Far from being a new beginning, He Zizhen's sojourn in Moscow dragged her deeper into despair. The baby boy, Mao's son, born soon after she arrived there, died of pneumonia ten months later. While she was still grieving for him, news came that Mao had remarried. She told friends she wished him well, and threw herself into studying. But the image of her dead son haunted her. She became morbidly depressed, and the local authorities eventually had her committed to a mental asylum. Mao arranged for her to return to China in 1947. She continued to receive psychiatric treatment, and for the rest of her life suffered from a persecution complex, convinced that her doctors were trying to poison her.69
Shortly after He's departure, Jiang Qing made her entrance.70
She was then twenty-three years old, a slender, sophisticated young woman, with a wide, sensual mouth, boyish figure and vivacious smile, who bore more than a passing resemblance to He Zizhen as she had looked as a teenager, at the time Mao had first met her, nearly ten years before.

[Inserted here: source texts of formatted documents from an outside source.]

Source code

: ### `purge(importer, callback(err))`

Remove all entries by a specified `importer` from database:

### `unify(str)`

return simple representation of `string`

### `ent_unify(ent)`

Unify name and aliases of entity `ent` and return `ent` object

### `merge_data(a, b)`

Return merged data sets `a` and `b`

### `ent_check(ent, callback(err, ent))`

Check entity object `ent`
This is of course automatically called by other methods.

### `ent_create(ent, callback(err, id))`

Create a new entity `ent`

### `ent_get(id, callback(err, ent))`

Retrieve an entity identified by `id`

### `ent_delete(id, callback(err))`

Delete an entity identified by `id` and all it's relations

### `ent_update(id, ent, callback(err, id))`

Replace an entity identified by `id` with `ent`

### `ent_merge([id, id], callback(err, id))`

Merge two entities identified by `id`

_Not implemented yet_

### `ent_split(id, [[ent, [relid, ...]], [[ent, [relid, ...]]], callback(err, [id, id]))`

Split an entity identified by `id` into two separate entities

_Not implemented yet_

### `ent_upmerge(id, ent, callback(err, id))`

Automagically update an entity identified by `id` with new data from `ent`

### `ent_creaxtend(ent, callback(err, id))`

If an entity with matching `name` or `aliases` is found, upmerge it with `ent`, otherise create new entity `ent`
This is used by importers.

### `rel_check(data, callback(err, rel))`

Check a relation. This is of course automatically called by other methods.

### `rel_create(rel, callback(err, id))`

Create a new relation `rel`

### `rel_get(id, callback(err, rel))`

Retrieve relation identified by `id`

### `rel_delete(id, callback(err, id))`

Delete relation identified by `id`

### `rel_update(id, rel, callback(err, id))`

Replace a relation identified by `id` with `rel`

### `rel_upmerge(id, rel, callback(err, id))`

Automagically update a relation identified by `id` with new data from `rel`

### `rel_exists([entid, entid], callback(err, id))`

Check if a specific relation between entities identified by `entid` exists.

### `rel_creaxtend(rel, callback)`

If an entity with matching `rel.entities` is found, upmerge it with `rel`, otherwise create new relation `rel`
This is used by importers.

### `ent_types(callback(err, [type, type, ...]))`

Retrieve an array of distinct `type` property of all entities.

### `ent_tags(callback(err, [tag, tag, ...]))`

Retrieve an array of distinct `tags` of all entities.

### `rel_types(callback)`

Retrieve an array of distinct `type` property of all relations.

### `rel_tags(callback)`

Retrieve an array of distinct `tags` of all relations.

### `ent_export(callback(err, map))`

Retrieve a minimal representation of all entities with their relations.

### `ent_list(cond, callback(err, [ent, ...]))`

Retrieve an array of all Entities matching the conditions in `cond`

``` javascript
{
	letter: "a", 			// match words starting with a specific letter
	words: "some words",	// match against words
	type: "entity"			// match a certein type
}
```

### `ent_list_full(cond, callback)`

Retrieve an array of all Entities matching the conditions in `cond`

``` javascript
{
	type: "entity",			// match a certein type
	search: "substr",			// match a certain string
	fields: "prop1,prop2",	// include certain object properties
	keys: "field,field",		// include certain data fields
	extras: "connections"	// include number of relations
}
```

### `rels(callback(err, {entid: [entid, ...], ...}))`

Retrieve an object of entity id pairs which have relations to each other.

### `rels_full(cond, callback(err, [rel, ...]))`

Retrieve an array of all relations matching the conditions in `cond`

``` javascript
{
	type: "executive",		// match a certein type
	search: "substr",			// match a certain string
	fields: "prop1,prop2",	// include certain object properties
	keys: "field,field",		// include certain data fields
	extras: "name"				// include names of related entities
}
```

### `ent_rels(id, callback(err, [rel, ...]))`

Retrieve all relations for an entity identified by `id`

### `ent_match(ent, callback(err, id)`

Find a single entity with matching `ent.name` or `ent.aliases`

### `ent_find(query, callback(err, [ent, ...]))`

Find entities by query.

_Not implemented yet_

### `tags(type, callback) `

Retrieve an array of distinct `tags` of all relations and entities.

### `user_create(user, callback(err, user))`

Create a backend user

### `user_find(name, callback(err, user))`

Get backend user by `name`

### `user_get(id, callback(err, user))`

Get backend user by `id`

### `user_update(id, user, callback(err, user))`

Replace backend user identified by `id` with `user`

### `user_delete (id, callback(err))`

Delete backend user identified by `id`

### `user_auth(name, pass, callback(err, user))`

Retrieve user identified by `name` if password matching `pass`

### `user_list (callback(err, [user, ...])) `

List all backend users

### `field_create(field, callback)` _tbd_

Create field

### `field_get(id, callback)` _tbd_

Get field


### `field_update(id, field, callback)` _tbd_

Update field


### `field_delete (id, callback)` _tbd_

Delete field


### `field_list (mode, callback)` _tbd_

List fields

Like the Party's security chief, Kang Sheng, Jiang Qing hailed from a small town in Shandong, about fifty miles from the former German treaty port of Qingdao. Her father was a carpenter; her mother worked for a time as a servant in the household of Kang's gentry parents, while moonlighting as a prostitute. By her own account, Jiang grew up amid crushing poverty. When she was still a small child, her mother fled with her from the family home to escape her husband's beatings. At the age of sixteen, she in turn ran away to join a theatre troupe. Three years later, in the spring of 1933, she reached Shanghai, where she became a minor star, eventually graduating to leading roles in leftist films, like Blood on Wolf Mountain, which urged resistance to Japan, and Western dramas, including Ibsen's The Doll's House. In the process, she was arrested by the Guomindang as a suspected communist and held for some months in prison before suddenly being released, supposedly on the intervention of a mysterious, anonymous foreigner. She had numerous well-publicised love-affairs, and married at least twice, the second time to a literary critic, Tang Na,
whom she so enraged that on several occasions he attempted suicide.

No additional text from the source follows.